Persistently caching DNS cache for Linux

Is there a free DNS proxy/cache software that caches positive answers indefinitely until some new positive answer is received ? That means the cache should live longer than the TTL received as long as the upstream DNS server does not answer or gives a negative (NXDOMAIN) answer.

An alternative name for this question could have been Resilient DNS cache as it helps in case of outages.

Best cache behavior would be not to forward client queries if a cached answer is available within its TTL and forward client queries otherwise. If there is no answer within a configurable timeout or there is a negative answer from upstream, the cache contents are returned with some configurable artificial TTL value. If there is a positive answer, it is returned to the client and saved in the cache.
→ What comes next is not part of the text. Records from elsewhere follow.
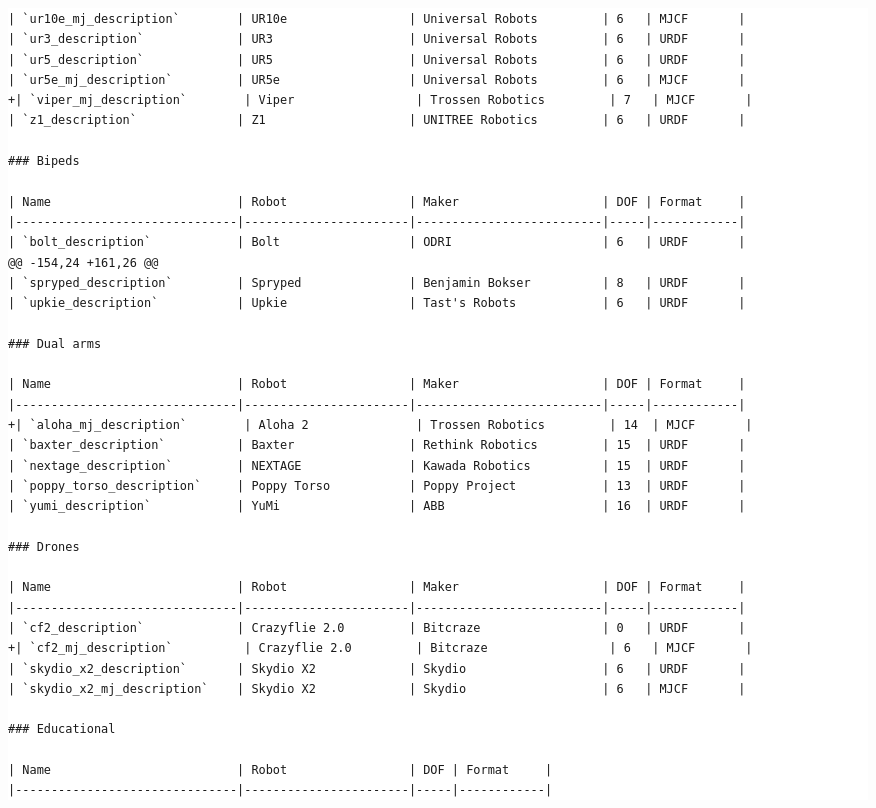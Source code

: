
  ```
 | `ur10e_mj_description`        | UR10e                 | Universal Robots         | 6   | MJCF       |
 | `ur3_description`             | UR3                   | Universal Robots         | 6   | URDF       |
 | `ur5_description`             | UR5                   | Universal Robots         | 6   | URDF       |
 | `ur5e_mj_description`         | UR5e                  | Universal Robots         | 6   | MJCF       |
+| `viper_mj_description`        | Viper                 | Trossen Robotics         | 7   | MJCF       |
 | `z1_description`              | Z1                    | UNITREE Robotics         | 6   | URDF       |
 
 ### Bipeds
 
 | Name                          | Robot                 | Maker                    | DOF | Format     |
 |-------------------------------|-----------------------|--------------------------|-----|------------|
 | `bolt_description`            | Bolt                  | ODRI                     | 6   | URDF       |
@@ -154,24 +161,26 @@
 | `spryped_description`         | Spryped               | Benjamin Bokser          | 8   | URDF       |
 | `upkie_description`           | Upkie                 | Tast's Robots            | 6   | URDF       |
 
 ### Dual arms
 
 | Name                          | Robot                 | Maker                    | DOF | Format     |
 |-------------------------------|-----------------------|--------------------------|-----|------------|
+| `aloha_mj_description`        | Aloha 2               | Trossen Robotics         | 14  | MJCF       |
 | `baxter_description`          | Baxter                | Rethink Robotics         | 15  | URDF       |
 | `nextage_description`         | NEXTAGE               | Kawada Robotics          | 15  | URDF       |
 | `poppy_torso_description`     | Poppy Torso           | Poppy Project            | 13  | URDF       |
 | `yumi_description`            | YuMi                  | ABB                      | 16  | URDF       |
 
 ### Drones
 
 | Name                          | Robot                 | Maker                    | DOF | Format     |
 |-------------------------------|-----------------------|--------------------------|-----|------------|
 | `cf2_description`             | Crazyflie 2.0         | Bitcraze                 | 0   | URDF       |
+| `cf2_mj_description`          | Crazyflie 2.0         | Bitcraze                 | 6   | MJCF       |
 | `skydio_x2_description`       | Skydio X2             | Skydio                   | 6   | URDF       |
 | `skydio_x2_mj_description`    | Skydio X2             | Skydio                   | 6   | MJCF       |
 
 ### Educational
 
 | Name                          | Robot                 | DOF | Format     |
 |-------------------------------|-----------------------|-----|------------|
 ```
Specifically, the term you're looking for is "serve stale" or "serve expired". Quite a few DNS resolvers support serving old data; this feature actually exists even as an IETF specification.

For example,

  • "serve-stale" has been implemented by ISC BIND 9.11 (the link is to a blog post which also talks about the history of the feature);

  • it is called "serve-expired" in Unbound – might go along well with its "prefetch" feature (which automatically refreshes cached entries);

  • dnsdist has had "keepStaleData" added in 1.4.0;

  • while pdns-recursor still has only a pending feature request.

However, this only works for complete outages. It does not apply to NXDOMAIN responses, as those are still perfectly valid responses – a fake "no such domain" is indistinguishable from a legitimate one (unless it fails DNSSEC vallidation). Negative replies are in fact cacheable too.


Additionally, many resolvers support putting a minimum limit on the received TTL, so that e.g. replies with a TTL of 30 seconds would instead be cached for 5 minutes. This can help when using an unreliable upstream resolver.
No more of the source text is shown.